▶ _Aim of the task_: Filter the data below for the string "prompting" and copy each matching line.

(Stored data)
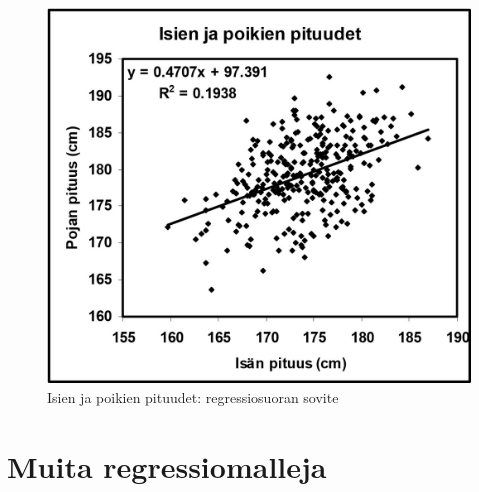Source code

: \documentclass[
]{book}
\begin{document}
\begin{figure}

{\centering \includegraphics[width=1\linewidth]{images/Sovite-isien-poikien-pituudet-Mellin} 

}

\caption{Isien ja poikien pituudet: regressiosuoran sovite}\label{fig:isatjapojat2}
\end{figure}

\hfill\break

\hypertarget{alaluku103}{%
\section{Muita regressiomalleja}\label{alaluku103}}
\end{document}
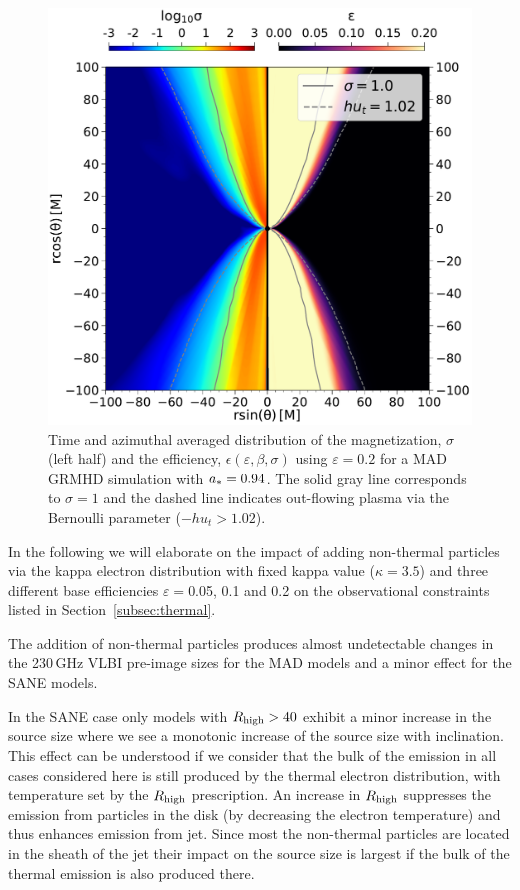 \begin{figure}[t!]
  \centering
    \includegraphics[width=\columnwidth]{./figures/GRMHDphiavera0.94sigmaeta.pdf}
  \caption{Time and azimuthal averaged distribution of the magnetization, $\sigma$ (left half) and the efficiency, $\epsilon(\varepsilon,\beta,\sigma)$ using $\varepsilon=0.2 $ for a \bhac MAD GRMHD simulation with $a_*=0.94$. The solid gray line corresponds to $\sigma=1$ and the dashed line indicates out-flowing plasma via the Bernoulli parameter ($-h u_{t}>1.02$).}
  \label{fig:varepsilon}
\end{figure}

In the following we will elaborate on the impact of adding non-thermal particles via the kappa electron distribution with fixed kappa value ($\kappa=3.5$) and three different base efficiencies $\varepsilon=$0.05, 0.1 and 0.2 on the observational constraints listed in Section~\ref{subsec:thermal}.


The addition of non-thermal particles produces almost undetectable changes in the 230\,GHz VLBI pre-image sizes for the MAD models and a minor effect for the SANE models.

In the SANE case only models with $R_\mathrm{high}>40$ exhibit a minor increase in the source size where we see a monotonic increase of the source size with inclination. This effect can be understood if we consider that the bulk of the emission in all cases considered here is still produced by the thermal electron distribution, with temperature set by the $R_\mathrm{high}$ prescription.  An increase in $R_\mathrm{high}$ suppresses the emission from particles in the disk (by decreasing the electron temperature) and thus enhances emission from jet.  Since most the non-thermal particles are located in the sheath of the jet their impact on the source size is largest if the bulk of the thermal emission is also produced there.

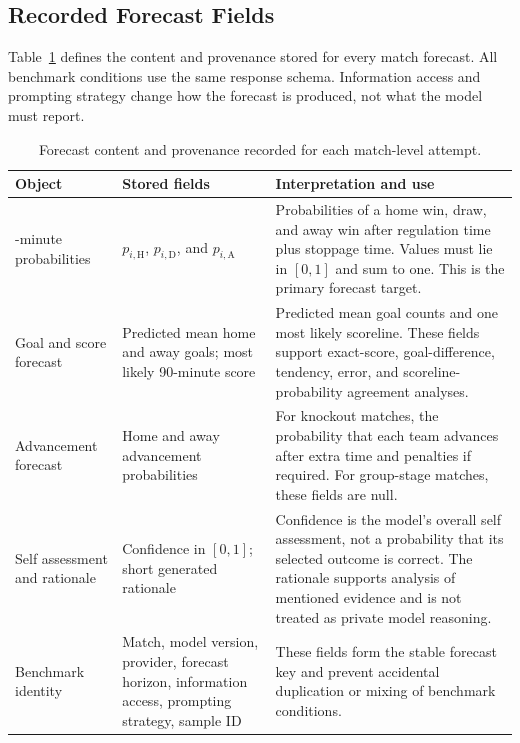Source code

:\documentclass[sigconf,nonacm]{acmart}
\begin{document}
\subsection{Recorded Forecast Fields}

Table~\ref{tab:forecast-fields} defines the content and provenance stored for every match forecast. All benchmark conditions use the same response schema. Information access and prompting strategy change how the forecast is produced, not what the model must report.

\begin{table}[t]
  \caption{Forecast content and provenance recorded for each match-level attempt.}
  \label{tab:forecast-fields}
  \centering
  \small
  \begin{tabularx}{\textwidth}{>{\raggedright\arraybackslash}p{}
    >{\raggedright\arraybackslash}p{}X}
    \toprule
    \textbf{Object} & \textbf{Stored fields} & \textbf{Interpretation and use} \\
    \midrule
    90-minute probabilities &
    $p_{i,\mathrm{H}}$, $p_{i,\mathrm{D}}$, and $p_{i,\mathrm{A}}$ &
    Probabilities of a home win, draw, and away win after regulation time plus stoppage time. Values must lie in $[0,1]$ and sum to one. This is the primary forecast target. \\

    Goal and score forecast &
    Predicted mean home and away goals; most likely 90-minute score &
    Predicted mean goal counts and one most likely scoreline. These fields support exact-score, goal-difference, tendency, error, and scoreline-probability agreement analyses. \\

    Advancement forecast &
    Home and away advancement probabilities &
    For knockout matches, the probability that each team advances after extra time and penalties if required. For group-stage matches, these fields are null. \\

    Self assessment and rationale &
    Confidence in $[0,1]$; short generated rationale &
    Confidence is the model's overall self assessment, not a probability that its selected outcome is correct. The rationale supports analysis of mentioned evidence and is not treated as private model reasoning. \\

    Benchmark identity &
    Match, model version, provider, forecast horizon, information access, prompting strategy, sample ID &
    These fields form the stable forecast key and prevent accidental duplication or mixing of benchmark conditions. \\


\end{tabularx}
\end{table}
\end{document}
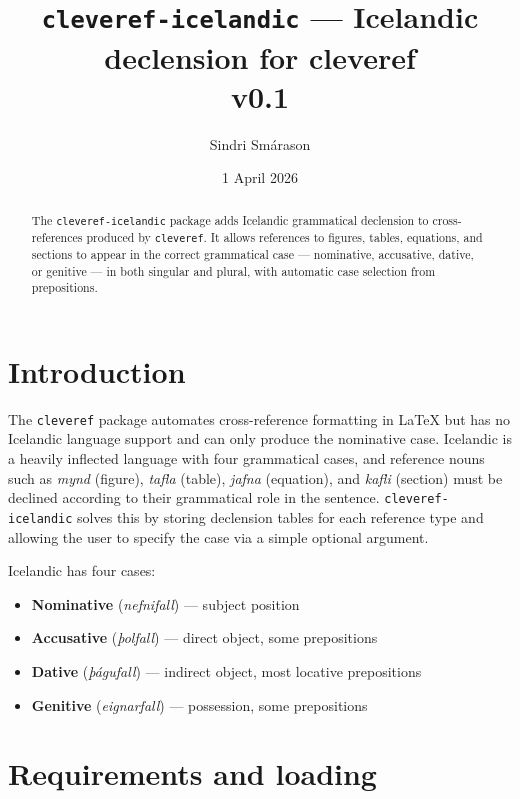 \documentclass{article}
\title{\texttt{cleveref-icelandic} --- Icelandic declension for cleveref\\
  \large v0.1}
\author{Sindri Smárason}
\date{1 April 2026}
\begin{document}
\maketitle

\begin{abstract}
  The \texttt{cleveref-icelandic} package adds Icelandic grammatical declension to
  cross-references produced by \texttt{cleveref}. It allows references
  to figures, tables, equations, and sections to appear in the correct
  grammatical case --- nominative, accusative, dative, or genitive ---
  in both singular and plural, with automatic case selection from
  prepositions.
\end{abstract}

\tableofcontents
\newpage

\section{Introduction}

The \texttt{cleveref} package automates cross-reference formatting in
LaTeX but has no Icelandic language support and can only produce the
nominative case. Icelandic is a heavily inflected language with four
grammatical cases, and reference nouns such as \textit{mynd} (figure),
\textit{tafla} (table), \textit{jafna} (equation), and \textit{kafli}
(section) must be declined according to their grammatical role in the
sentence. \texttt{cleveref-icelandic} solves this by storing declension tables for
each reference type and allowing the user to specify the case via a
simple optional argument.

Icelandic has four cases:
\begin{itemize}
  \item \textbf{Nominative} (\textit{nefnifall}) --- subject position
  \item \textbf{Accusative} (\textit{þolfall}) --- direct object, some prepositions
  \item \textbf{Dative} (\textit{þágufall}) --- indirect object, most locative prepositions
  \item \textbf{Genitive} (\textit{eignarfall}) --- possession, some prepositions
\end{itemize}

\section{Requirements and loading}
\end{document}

▶ _Solved exercise_:
Table~\ref{tab:forecast-fields} defines the content and provenance stored for every match forecast. All benchmark conditions use the same response schema. Information access and prompting strategy change how the forecast is produced, not what the model must report.
    Match, model version, provider, forecast horizon, information access, prompting strategy, sample ID &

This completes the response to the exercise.